Gendered backwardness

This gendered backwardness is not just tied to the ethnic gossip that takes over our communal radio stations every night of the electioneering period. It may also be seen in the fact that Joseph Kamaru’s music is almost impossible to hear on benga music programmes in the many communal radio stations that serve both sides of the Lake Victoria gulf, even though the late singer died a benga artiste.

Christopher Monyoncho’s contribution to the benga beat gets edited out of Lake Victoria’s regional benga text. There is always no attempt in these communal radio stations to honour modern ohangla’s roots in Vihiga County by playing John Nzenze and Daudi Kabaka.

It is a masculine definition of Kenyan music in radio stations that combine the two Congos in their analysis of rumba music, roam over Kenya and Tanzania, and then follow rumba’s footprints across the Atlantic Ocean to the Caribbean Islands, and finally stop in Spain.

Our communal popular radio medium kills Kenya’s nationhood by cutting links that promote a national approach to music. Patriarchal ethnic selfishness has ensured that there are no regular programmes that celebrate benga and ohangla music outside their Nyanza birthplace.

Many communal radio stations in Kenya behave this way. If they did not, then it would have been normal to occasionally air Achieng Nyarongo’s or D.O. Misiani’s music on radio stations around the former Central Province.

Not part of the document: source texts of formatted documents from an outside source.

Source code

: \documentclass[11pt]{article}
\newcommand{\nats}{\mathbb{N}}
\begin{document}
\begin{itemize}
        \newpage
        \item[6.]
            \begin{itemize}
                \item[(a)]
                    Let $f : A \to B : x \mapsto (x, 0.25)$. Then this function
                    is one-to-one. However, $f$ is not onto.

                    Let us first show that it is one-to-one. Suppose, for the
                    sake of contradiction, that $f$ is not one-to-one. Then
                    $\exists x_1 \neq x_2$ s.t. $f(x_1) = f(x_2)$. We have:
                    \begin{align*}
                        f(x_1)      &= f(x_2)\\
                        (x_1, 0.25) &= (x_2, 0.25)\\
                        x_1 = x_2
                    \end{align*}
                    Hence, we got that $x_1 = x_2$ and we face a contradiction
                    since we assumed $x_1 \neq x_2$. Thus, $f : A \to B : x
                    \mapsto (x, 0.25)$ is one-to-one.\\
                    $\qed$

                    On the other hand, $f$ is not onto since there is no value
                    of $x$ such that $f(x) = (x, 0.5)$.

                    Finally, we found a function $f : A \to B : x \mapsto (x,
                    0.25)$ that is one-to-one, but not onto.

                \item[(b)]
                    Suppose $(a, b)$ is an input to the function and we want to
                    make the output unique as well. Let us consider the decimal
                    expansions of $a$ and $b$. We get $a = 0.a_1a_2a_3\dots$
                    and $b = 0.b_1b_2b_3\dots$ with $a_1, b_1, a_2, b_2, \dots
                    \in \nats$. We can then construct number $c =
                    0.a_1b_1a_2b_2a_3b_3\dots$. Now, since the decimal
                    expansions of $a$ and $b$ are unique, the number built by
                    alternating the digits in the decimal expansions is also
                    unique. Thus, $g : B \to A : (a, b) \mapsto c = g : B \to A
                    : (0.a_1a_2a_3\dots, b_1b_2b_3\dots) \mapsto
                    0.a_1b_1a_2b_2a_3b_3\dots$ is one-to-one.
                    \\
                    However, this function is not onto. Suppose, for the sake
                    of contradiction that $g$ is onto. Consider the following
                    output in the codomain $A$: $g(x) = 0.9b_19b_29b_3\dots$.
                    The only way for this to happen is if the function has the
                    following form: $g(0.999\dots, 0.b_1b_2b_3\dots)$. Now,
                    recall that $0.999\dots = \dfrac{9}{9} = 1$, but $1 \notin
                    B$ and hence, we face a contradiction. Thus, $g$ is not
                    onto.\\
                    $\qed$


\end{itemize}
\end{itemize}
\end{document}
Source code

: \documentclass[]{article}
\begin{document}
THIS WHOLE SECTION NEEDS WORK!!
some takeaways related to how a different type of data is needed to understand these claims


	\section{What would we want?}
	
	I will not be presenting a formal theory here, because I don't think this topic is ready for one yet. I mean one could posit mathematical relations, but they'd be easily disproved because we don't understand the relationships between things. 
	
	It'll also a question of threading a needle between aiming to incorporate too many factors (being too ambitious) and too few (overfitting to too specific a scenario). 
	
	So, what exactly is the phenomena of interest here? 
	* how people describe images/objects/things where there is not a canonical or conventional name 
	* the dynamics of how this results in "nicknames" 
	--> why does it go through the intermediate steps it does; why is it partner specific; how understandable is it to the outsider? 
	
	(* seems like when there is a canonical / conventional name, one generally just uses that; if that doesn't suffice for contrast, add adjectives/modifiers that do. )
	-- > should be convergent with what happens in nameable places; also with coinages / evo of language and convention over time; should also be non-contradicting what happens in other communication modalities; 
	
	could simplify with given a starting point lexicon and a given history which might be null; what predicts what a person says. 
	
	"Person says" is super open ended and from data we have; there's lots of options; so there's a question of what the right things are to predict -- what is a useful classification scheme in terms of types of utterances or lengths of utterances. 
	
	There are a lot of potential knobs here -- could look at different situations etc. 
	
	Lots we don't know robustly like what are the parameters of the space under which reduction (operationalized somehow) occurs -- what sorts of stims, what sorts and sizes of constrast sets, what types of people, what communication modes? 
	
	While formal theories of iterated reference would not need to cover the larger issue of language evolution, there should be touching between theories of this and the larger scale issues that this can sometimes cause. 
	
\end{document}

Murang’a is even unique in this regard because its culture is still largely matriarchal, but that is also where many likeable chaps still see election years in Kenya as opportunities to use benga music as a weapon against fellow Kenyans.

Communal radio stations that target Luo Nyanza are more openly biased against women. Female presenters rarely play music by female musicians in genres where women are at par with their male counterparts.

The current circulation of ohangla favours male singers from the old Central Nyanza over South Nyanza’s obvious comparative glitter in regard to the history of Luo music. YouTube ohangla mixes exclude South Nyanza singers.  Achieng Nyarongo would be just as well-known as those ohangla singers from Siaya County, were it not that she happens to be a woman from Rongo Town in South Nyanza.

The Kenya Film Classification Board is right that musicians need to guard against artistic language that stereotypes women as inferior.

It has little to do with the ‘morality policing’ we accuse the state body of. KFCB’s mandate will help us avoid some of the obvious weaknesses that Africa knows about popular culture.